He endured a long night before he knew that was possible. Mahmood held the fort in Batley while McGinn ran the show at Labour HQ, arriving well refreshed after a long day in a hospitality tent at Wimbledon. Starmer, as ever, had placed himself at a degree’s remove from the business of his own future. He retreated to the safety of Kentish Town. For once, home and family offered no respite from politics. At 4 a.m. he called the pollster Deborah Mattinson, who was soon to join his office. ‘I’ve worn a hole in my carpet pacing up and down.’ At Southside his staff readied themselves for four days of frenetic activity. They would not sue for peace with the left. Starmer and Reeves would go unbowed into the television studios, address the PLP – Starmer would even do what he hated more than anything, and spend Monday evening drinking with the PLP. The message to country and party: ‘We haven’t changed enough. We’re not ready.’ To the challengers using defeat at the hands of ‘Gorgeous’ George Galloway as a pretext for rebellion, condemnation. ‘Galloway ran a homophobic, divisive and hateful campaign,’ explains a party strategist. ‘I thought we’d use it to enhance our strategy.’ Said another of the script’s authors: ‘We would have said that Kim would have won if it hadn’t been for George Galloway – the plan would have been to park it on him and his behaviour.’ The invitation to Rayner, or whoever else, was to side with the populist over the Labour Party. For his part, McSweeney was particularly dismayed by the friendly fire directed at Mahmood and her campaign. He moaned to friends that her only crime was to have attempted to win by uniting the white voters of the red wall with their Muslim neighbours.
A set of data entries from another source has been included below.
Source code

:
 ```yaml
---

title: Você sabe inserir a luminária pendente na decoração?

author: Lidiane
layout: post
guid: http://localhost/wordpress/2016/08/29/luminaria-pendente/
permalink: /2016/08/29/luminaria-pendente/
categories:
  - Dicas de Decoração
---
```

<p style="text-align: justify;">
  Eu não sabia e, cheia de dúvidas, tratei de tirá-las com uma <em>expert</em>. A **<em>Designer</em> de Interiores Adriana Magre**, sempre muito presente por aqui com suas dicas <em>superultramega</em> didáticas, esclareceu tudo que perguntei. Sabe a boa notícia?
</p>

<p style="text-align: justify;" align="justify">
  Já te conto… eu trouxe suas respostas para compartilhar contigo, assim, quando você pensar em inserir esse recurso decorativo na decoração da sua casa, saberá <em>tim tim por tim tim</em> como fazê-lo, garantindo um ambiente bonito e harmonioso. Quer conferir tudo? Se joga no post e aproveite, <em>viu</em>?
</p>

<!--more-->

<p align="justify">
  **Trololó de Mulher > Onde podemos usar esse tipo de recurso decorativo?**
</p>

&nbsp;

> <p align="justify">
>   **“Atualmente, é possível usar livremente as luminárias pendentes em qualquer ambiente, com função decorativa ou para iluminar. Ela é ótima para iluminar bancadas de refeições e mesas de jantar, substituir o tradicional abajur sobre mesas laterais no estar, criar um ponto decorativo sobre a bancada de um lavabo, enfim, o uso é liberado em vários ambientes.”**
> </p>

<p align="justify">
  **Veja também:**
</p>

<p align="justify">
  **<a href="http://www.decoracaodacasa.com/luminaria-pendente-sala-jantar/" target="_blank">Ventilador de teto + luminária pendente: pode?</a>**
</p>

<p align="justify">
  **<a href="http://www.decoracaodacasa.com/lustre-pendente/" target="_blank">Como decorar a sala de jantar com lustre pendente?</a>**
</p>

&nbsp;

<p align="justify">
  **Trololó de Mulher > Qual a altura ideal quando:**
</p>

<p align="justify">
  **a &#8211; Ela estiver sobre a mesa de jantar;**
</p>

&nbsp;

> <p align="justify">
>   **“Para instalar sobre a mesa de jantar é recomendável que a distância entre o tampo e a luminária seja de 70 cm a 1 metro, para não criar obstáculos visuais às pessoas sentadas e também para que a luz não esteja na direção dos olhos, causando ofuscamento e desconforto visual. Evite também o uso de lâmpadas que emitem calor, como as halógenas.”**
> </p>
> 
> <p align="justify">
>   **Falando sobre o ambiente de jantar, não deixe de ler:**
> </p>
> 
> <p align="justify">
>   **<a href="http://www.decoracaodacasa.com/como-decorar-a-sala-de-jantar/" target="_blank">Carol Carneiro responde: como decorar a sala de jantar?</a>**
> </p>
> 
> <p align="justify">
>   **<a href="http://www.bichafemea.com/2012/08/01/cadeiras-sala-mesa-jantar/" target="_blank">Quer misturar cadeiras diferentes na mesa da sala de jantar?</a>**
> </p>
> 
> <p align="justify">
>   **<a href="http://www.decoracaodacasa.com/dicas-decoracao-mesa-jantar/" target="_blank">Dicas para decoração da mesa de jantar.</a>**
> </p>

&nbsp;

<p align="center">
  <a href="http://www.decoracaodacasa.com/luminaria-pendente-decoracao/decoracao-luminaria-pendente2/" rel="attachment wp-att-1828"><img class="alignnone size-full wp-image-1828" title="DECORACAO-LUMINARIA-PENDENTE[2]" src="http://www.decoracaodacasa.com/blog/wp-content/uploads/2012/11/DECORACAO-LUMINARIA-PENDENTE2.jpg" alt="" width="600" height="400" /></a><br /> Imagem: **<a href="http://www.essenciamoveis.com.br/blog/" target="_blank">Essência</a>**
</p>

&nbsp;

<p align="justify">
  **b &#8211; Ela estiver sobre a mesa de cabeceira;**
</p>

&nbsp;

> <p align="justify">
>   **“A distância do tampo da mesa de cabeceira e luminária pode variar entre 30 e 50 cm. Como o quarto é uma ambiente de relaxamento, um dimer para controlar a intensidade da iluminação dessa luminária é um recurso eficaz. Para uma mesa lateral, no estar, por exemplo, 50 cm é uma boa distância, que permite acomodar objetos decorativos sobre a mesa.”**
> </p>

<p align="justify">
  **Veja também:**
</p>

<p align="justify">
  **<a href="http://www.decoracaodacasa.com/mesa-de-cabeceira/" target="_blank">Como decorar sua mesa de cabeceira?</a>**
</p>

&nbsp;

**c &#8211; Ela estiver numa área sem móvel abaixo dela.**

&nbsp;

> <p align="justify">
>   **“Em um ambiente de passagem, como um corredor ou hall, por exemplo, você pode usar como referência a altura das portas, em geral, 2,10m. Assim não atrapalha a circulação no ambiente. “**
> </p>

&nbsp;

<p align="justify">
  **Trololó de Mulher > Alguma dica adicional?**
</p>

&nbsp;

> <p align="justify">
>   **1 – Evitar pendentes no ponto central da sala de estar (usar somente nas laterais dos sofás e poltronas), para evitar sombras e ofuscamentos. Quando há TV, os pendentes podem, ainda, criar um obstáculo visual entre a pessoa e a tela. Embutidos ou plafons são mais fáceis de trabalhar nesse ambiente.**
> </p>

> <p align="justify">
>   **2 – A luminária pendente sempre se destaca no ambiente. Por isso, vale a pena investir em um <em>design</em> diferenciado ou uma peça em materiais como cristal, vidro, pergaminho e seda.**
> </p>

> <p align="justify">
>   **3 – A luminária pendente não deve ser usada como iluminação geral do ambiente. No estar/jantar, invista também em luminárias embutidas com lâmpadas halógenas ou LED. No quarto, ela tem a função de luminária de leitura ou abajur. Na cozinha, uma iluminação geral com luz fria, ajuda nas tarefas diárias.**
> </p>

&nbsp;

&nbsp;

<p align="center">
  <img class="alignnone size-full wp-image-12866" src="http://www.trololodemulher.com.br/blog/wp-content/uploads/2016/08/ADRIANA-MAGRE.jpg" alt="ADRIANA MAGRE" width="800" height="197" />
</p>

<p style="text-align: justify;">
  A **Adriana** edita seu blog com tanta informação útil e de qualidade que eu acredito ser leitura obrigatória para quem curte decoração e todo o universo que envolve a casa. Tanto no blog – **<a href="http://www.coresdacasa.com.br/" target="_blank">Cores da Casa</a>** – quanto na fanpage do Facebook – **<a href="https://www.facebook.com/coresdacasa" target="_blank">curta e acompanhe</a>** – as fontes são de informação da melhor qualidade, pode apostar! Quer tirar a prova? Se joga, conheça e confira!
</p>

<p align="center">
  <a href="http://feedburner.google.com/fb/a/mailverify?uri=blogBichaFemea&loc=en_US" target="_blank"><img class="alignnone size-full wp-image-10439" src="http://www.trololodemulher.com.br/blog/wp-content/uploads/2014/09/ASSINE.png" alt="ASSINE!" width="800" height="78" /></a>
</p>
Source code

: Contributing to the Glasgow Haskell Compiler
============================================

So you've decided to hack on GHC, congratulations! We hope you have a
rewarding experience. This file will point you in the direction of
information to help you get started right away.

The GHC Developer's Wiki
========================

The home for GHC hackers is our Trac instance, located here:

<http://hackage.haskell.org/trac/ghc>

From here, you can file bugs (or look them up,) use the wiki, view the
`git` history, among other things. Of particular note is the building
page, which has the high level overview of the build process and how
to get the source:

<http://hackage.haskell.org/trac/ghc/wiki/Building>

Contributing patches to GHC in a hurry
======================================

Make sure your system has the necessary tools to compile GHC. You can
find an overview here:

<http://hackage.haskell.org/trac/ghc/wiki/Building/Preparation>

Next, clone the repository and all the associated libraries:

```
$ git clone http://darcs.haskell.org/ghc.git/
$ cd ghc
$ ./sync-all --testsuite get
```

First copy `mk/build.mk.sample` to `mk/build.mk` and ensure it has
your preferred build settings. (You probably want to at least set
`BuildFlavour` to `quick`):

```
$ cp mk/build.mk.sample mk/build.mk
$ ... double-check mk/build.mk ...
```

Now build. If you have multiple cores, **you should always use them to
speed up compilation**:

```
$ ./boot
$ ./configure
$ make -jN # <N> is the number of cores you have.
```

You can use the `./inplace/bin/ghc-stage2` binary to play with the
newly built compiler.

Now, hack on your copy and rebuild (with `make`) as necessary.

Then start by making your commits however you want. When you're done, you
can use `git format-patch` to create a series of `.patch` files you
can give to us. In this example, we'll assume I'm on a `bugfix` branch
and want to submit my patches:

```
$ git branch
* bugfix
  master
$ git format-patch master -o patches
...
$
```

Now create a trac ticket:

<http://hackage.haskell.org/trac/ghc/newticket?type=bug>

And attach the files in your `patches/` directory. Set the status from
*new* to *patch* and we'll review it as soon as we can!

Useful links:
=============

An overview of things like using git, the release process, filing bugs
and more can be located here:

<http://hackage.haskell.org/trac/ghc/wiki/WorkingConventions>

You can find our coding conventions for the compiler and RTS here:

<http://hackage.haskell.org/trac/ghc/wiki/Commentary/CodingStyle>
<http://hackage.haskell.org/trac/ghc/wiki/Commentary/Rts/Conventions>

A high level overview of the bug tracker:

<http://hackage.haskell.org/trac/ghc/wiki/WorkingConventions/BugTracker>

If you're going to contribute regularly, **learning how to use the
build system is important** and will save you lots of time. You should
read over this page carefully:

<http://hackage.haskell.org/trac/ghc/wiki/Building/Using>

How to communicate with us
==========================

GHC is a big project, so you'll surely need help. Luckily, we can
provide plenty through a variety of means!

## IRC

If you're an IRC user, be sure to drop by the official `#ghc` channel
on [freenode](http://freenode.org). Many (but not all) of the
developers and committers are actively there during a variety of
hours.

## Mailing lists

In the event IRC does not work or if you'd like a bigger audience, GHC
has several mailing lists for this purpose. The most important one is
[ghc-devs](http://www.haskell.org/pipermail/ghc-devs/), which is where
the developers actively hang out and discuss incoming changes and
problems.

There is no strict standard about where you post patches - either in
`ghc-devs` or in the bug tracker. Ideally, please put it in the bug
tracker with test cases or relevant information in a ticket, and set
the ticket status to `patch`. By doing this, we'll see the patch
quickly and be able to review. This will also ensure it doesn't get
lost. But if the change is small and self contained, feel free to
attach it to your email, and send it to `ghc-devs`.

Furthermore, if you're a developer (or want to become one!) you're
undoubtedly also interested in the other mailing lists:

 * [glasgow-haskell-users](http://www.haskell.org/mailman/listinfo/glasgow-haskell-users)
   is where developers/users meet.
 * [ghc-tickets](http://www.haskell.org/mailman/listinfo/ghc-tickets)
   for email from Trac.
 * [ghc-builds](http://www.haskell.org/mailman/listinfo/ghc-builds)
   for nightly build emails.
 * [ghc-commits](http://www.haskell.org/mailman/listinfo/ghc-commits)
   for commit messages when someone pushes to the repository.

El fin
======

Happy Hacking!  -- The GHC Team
None of it mattered. George Galloway won 8,264 votes. Ryan Stephenson, the Conservative candidate whose name has since passed into obscurity, won 12,973. At 5.41 a.m., Kim Leadbeater learned she had won 323 more and assumed the office her elder sister had never intended to vacate. The margin was tiny; the result enormous. On a conference call, McGinn sang Barbra Streisand: ‘Happy days are here again.’ Rayner was listening.
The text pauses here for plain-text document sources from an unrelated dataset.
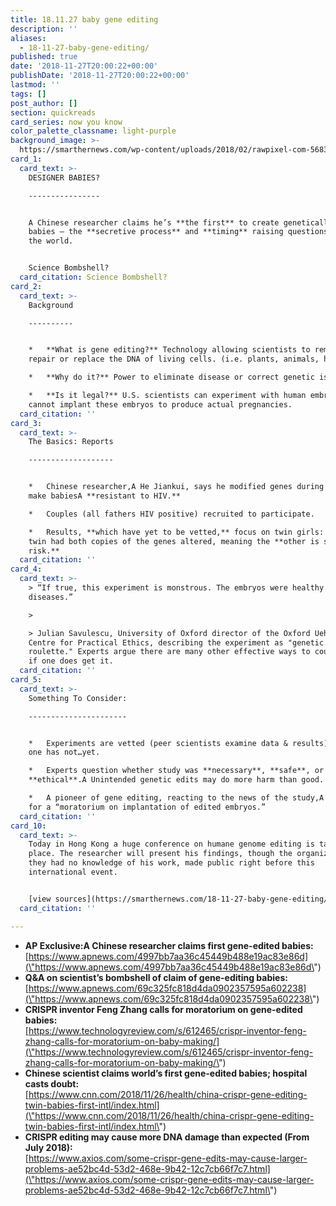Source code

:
 ```yaml
---
title: 18.11.27 baby gene editing
description: ''
aliases:
  - 18-11-27-baby-gene-editing/
published: true
date: '2018-11-27T20:00:22+00:00'
publishDate: '2018-11-27T20:00:22+00:00'
lastmod: ''
tags: []
post_author: []
section: quickreads
card_series: now you know
color_palette_classname: light-purple
background_image: >-
  https://smarthernews.com/wp-content/uploads/2018/02/rawpixel-com-568371-unsplash-360x360.jpg
card_1:
  card_text: >-
    DESIGNER BABIES?

    ----------------


    A Chinese researcher claims he’s **the first** to create genetically-edited
    babies – the **secretive process** and **timing** raising questions all over
    the world.


    Science Bombshell?
  card_citation: Science Bombshell?
card_2:
  card_text: >-
    Background

    ----------


    *   **What is gene editing?** Technology allowing scientists to remove,
    repair or replace the DNA of living cells. (i.e. plants, animals, humans.)

    *   **Why do it?** Power to eliminate disease or correct genetic issues.

    *   **Is it legal?** U.S. scientists can experiment with human embryos but
    cannot implant these embryos to produce actual pregnancies.
  card_citation: ''
card_3:
  card_text: >-
    The Basics: Reports

    -------------------


    *   Chinese researcher,A He Jiankui, says he modified genes during IVF, to
    make babiesA **resistant to HIV.**

    *   Couples (all fathers HIV positive) recruited to participate.

    *   Results, **which have yet to be vetted,** focus on twin girls: only one
    twin had both copies of the genes altered, meaning the **other is still at
    risk.**
  card_citation: ''
card_4:
  card_text: >-
    > “If true, this experiment is monstrous. The embryos were healthy. No known
    diseases.”

    > 

    > Julian Savulescu, University of Oxford director of the Oxford Uehiro
    Centre for Practical Ethics, describing the experiment as "genetic Russian
    roulette." Experts argue there are many other effective ways to counter HIV
    if one does get it.
  card_citation: ''
card_5:
  card_text: >-
    Something To Consider:

    ----------------------


    *   Experiments are vetted (peer scientists examine data & results); this
    one has not…yet.

    *   Experts question whether study was **necessary**, **safe**, or
    **ethical**.A Unintended genetic edits may do more harm than good.

    *   A pioneer of gene editing, reacting to the news of the study,A called
    for a “moratorium on implantation of edited embryos.”
  card_citation: ''
card_10:
  card_text: >-
    Today in Hong Kong a huge conference on humane genome editing is taking
    place. The researcher will present his findings, though the organizers say
    they had no knowledge of his work, made public right before this
    international event.


    [view sources](https://smarthernews.com/18-11-27-baby-gene-editing/)
  card_citation: ''

---
```

*   **AP Exclusive:A Chinese researcher claims first gene-edited babies:**  
    [https://www.apnews.com/4997bb7aa36c45449b488e19ac83e86d](\"https://www.apnews.com/4997bb7aa36c45449b488e19ac83e86d\")
*   **Q&A on scientist’s bombshell of claim of gene-editing babies:**  
    [https://www.apnews.com/69c325fc818d4da0902357595a602238](\"https://www.apnews.com/69c325fc818d4da0902357595a602238\")
*   **CRISPR inventor Feng Zhang calls for moratorium on gene-edited babies:**  
    [https://www.technologyreview.com/s/612465/crispr-inventor-feng-zhang-calls-for-moratorium-on-baby-making/](\"https://www.technologyreview.com/s/612465/crispr-inventor-feng-zhang-calls-for-moratorium-on-baby-making/\")
*   **Chinese scientist claims world’s first gene-edited babies; hospital casts doubt:**  
    [https://www.cnn.com/2018/11/26/health/china-crispr-gene-editing-twin-babies-first-intl/index.html](\"https://www.cnn.com/2018/11/26/health/china-crispr-gene-editing-twin-babies-first-intl/index.html\")
*   **CRISPR editing may cause more DNA damage than expected (From July 2018):**  
    [https://www.axios.com/some-crispr-gene-edits-may-cause-larger-problems-ae52bc4d-53d2-468e-9b42-12c7cb66f7c7.html](\"https://www.axios.com/some-crispr-gene-edits-may-cause-larger-problems-ae52bc4d-53d2-468e-9b42-12c7cb66f7c7.html\")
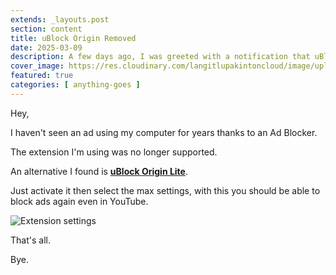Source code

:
 ```yaml
---
extends: _layouts.post
section: content
title: uBlock Origin Removed
date: 2025-03-09
description: A few days ago, I was greeted with a notification that uBlock Origin is no longer supported in Chrome and prompting me to remove.
cover_image: https://res.cloudinary.com/langitlupakintoncloud/image/upload/v1741486302/hugo/jcos.io/yjm4zjay98yuedetpv91.png
featured: true
categories: [ anything-goes ]
---
```


Hey,

I haven't seen an ad using my computer for years thanks to an Ad Blocker.

The extension I'm using was no longer supported.

An alternative I found is **[uBlock Origin Lite](https://chromewebstore.google.com/detail/ublock-origin-lite/ddkjiahejlhfcafbddmgiahcphecmpfh?hl=en)**.

Just activate it then select the max settings, with this you should be able to block ads again even in YouTube.

![Extension settings](https://res.cloudinary.com/langitlupakintoncloud/image/upload/v1741487010/hugo/jcos.io/anfvdn1zmagx9ndfzwba.png)

That's all.

Bye.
That afternoon Starmer went to Batley and stood before a small crowd of activists holding placards that declared it was time for a winner. He celebrated as if he had become prime minister with a landslide. His smiling face appeared only briefly on the bulletins, between anticipatory coverage of England’s quarter-final in the European Championships. That context was camouflage for what was to come. He quoted Blair.
‘Labour is back!’ he shouted. ‘Labour is coming home.’
What did that mean? Really the last remaining links between Starmer’s politics and his home – the private world of friends and old colleagues he so jealously guarded – would soon be severed without ceremony. His project was at once unmoored from its own past and cast back into a history that belonged to other people. New Labour was coming home.
11
Reconstruction
Morgan McSweeney called them ‘The Librarians’. Too many colleagues seemed drawn to the quiet life: prepared to bank the win, then revert to the unity approach and the defeat it portended. He spoke contemptuously of its members. Librarian Labour were the people who had been ‘terrified of the Corbyn machine’: ‘First they went along with it, and then they realised now he’s gone, and all they want is quiet.’ Said one person: ‘Morgan had concluded that too many people around Keir simply had the party as their reference point: comfort, keep everyone together, as opposed to Labour having to change to win.’ McSweeney himself put it more caustically. He told friends: ‘Labour was so good at losing, we had options for how we could lose. You could follow Neil Kinnock, so you change the party but you hand over to Tony Blair. Or you could do a ten-year strategy. Or you could get all these other losers together and see how that works.’ In this respect, Kinnock was just as dangerous as Corbyn. In their different ways, neither man accepted that their task was winning power in a single term.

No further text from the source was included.